### Data extract:

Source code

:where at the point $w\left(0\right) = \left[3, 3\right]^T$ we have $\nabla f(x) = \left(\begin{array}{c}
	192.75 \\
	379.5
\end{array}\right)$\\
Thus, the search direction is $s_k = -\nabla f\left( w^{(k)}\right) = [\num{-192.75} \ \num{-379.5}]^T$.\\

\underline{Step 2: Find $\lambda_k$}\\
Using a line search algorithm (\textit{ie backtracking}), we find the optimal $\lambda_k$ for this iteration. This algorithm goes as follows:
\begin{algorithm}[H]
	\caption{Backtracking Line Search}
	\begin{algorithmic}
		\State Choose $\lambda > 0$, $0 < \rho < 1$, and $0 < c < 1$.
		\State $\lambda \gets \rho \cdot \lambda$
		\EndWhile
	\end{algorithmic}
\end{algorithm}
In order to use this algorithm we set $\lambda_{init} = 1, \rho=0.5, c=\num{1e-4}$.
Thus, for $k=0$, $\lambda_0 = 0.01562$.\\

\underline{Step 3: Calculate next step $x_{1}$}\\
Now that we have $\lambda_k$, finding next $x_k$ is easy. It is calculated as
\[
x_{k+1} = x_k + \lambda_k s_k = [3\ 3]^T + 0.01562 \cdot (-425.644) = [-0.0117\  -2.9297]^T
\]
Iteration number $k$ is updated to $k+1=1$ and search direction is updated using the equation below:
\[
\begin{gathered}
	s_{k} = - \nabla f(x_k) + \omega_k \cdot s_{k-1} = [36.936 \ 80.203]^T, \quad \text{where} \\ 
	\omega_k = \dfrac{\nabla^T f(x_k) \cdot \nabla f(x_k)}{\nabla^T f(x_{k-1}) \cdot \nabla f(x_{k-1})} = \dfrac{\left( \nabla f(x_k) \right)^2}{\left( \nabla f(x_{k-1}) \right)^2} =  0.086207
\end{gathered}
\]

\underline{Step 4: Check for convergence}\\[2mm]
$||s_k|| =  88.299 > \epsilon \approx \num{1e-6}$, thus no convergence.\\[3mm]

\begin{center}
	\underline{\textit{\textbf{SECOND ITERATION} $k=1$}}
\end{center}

### Assignment:
In full and word for word, output the entries.

### Answer section:
Source code

:where at the point $w\left(0\right) = \left[3, 3\right]^T$ we have $\nabla f(x) = \left(\begin{array}{c}
	192.75 \\
	379.5
\end{array}\right)$\\
Thus, the search direction is $s_k = -\nabla f\left( w^{(k)}\right) = [\num{-192.75} \ \num{-379.5}]^T$.\\

\underline{Step 2: Find $\lambda_k$}\\
Using a line search algorithm (\textit{ie backtracking}), we find the optimal $\lambda_k$ for this iteration. This algorithm goes as follows:
\begin{algorithm}[H]
	\caption{Backtracking Line Search}
	\begin{algorithmic}
		\State Choose $\lambda > 0$, $0 < \rho < 1$, and $0 < c < 1$.
		\State $\lambda \gets \rho \cdot \lambda$
		\EndWhile
	\end{algorithmic}
\end{algorithm}
In order to use this algorithm we set $\lambda_{init} = 1, \rho=0.5, c=\num{1e-4}$.
Thus, for $k=0$, $\lambda_0 = 0.01562$.\\

\underline{Step 3: Calculate next step $x_{1}$}\\
Now that we have $\lambda_k$, finding next $x_k$ is easy. It is calculated as
\[
x_{k+1} = x_k + \lambda_k s_k = [3\ 3]^T + 0.01562 \cdot (-425.644) = [-0.0117\  -2.9297]^T
\]
Iteration number $k$ is updated to $k+1=1$ and search direction is updated using the equation below:
\[
\begin{gathered}
	s_{k} = - \nabla f(x_k) + \omega_k \cdot s_{k-1} = [36.936 \ 80.203]^T, \quad \text{where} \\ 
	\omega_k = \dfrac{\nabla^T f(x_k) \cdot \nabla f(x_k)}{\nabla^T f(x_{k-1}) \cdot \nabla f(x_{k-1})} = \dfrac{\left( \nabla f(x_k) \right)^2}{\left( \nabla f(x_{k-1}) \right)^2} =  0.086207
\end{gathered}
\]

\underline{Step 4: Check for convergence}\\[2mm]
$||s_k|| =  88.299 > \epsilon \approx \num{1e-6}$, thus no convergence.\\[3mm]

\begin{center}
	\underline{\textit{\textbf{SECOND ITERATION} $k=1$}}
\end{center}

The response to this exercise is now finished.